The preeminence Anderson attached to original music and multiple personal expression placed him in natural alignment with the circle of artists who would go on to form the AACM. In 1963 or so, Anderson began participating in the weekly jam sessions held on the West Side of Chicago at Fifth Jack’s, where he would perform with alto saxophonist Roscoe Mitchell (Cromwell 182; Radano 82).5 Another Fifth Jack’s regular was pianist Richard Abrams, who discussed with Anderson their shared vision of “a space to play our own music” (Anderson, Remarks). Anderson also encountered alto saxophonist Joseph Jarman around this time.

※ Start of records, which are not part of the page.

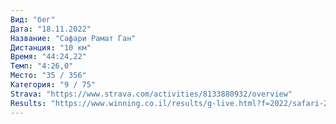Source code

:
```yaml
---
Вид: "бег"
Дата: "18.11.2022"
Название: "Сафари Рамат Ган"
Дистанция: "10 км"
Время: "44:24,22"
Темп: "4:26,0"
Место: "35 / 356"
Категория: "9 / 75"
Strava: "https://www.strava.com/activities/8133880932/overview"
Results: "https://www.winning.co.il/results/g-live.html?f=2022/safari-2022.clax"
---
```

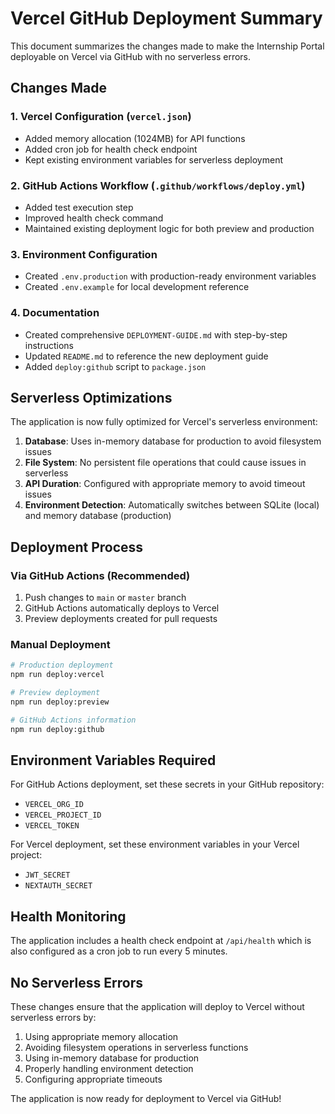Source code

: # Vercel GitHub Deployment Summary

This document summarizes the changes made to make the Internship Portal deployable on Vercel via GitHub with no serverless errors.

## Changes Made

### 1. Vercel Configuration (`vercel.json`)

- Added memory allocation (1024MB) for API functions
- Added cron job for health check endpoint
- Kept existing environment variables for serverless deployment

### 2. GitHub Actions Workflow (`.github/workflows/deploy.yml`)

- Added test execution step
- Improved health check command
- Maintained existing deployment logic for both preview and production

### 3. Environment Configuration

- Created `.env.production` with production-ready environment variables
- Created `.env.example` for local development reference

### 4. Documentation

- Created comprehensive `DEPLOYMENT-GUIDE.md` with step-by-step instructions
- Updated `README.md` to reference the new deployment guide
- Added `deploy:github` script to `package.json`

## Serverless Optimizations

The application is now fully optimized for Vercel's serverless environment:

1. **Database**: Uses in-memory database for production to avoid filesystem issues
2. **File System**: No persistent file operations that could cause issues in serverless
3. **API Duration**: Configured with appropriate memory to avoid timeout issues
4. **Environment Detection**: Automatically switches between SQLite (local) and memory database (production)

## Deployment Process

### Via GitHub Actions (Recommended)

1. Push changes to `main` or `master` branch
2. GitHub Actions automatically deploys to Vercel
3. Preview deployments created for pull requests

### Manual Deployment

```bash
# Production deployment
npm run deploy:vercel

# Preview deployment
npm run deploy:preview

# GitHub Actions information
npm run deploy:github
```

## Environment Variables Required

For GitHub Actions deployment, set these secrets in your GitHub repository:

- `VERCEL_ORG_ID`
- `VERCEL_PROJECT_ID`
- `VERCEL_TOKEN`

For Vercel deployment, set these environment variables in your Vercel project:

- `JWT_SECRET`
- `NEXTAUTH_SECRET`

## Health Monitoring

The application includes a health check endpoint at `/api/health` which is also configured as a cron job to run every 5 minutes.

## No Serverless Errors

These changes ensure that the application will deploy to Vercel without serverless errors by:

1. Using appropriate memory allocation
2. Avoiding filesystem operations in serverless functions
3. Using in-memory database for production
4. Properly handling environment detection
5. Configuring appropriate timeouts

The application is now ready for deployment to Vercel via GitHub!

Like Mitchell, Jarman played in the reed section of Abrams’s Experimental Band, the rehearsal ensemble that was an important precursor of the AACM. Jarman regarded Anderson as an “inspirational” figure, and took to riding the train all the way from the South Side to Anderson’s residence in Evanston “just to play with him and Billy [Brimfield].” In 1965, when the AACM was founded—with Anderson, Brimfield, and Jarman as charter members—the Anderson group remained a collective enterprise, with a repertoire that had expanded to include pieces by Brimfield and Jarman. Although Anderson’s responsibilities in Evanston prevented him from attending many meetings of the Association, Jarman arranged for their quintet to perform at the inaugural AACM concert on August 16, 1965 (Lewis, A Power 115-116).6 For Anderson, being featured at this concert was akin to a “dream,” albeit one that was prompted by practical considerations: at the time, his group was one of the few active AACM ensembles with enough original compositions to fill an entire concert program (Anderson, Remarks).

By the mid-1970s, Anderson had surrounded himself with a new set of musicians and artists—South Side AACM members like reedist Douglas Ewart and trombonist George Lewis; Northwestern University students like pianist Soji Adebayo, vocalist Iqua Colson, and dancer Tsehaye Geralyn Hébert; Evanstonians like bassist Felix Blackmon and drummer Hamid (then Hank) Drake; and many others (Hébert; Lewis, A Power 287-296, 320-321; Lewis, “Teaching” 88). These performers were a full generation younger than Anderson and comparatively inexperienced, yet he granted them considerable creative agency as members of his band, encouraging his charges to “express themselves like they want to express themselves” through composition and improvisatory performance (Anderson, Remarks). This stance was consonant with the leadership model that Anderson employed in the 1960s, but in the intergenerational context of his 1970s group, notions of collaboration and multiple personal expression took on additional social meaning. For Douglas Ewart, the opportunity to “present our compositions right along with a master like Fred Anderson [. . .] was both humbling and strengthening for us as young performers.” George Lewis was similarly humbled and strengthened by the availability of unlimited solo space in Anderson’s music:

Fred Anderson’s mid-1970s ensemble usually began a piece by negotiating a fearsomely difficult notated theme, such as Anderson’s “Within.” Shortly thereafter, the leader would produce an improvised solo of ferocious intensity and brilliance of invention. In particular, Anderson’s playing possesses a powerfully evocative timbral quality which completely enthralled the other group members [. . .] Anderson was supremely supportive of his younger colleagues, often allowing extremely long solos to take place as a means of exploring form, method and technique. (“Teaching” 88)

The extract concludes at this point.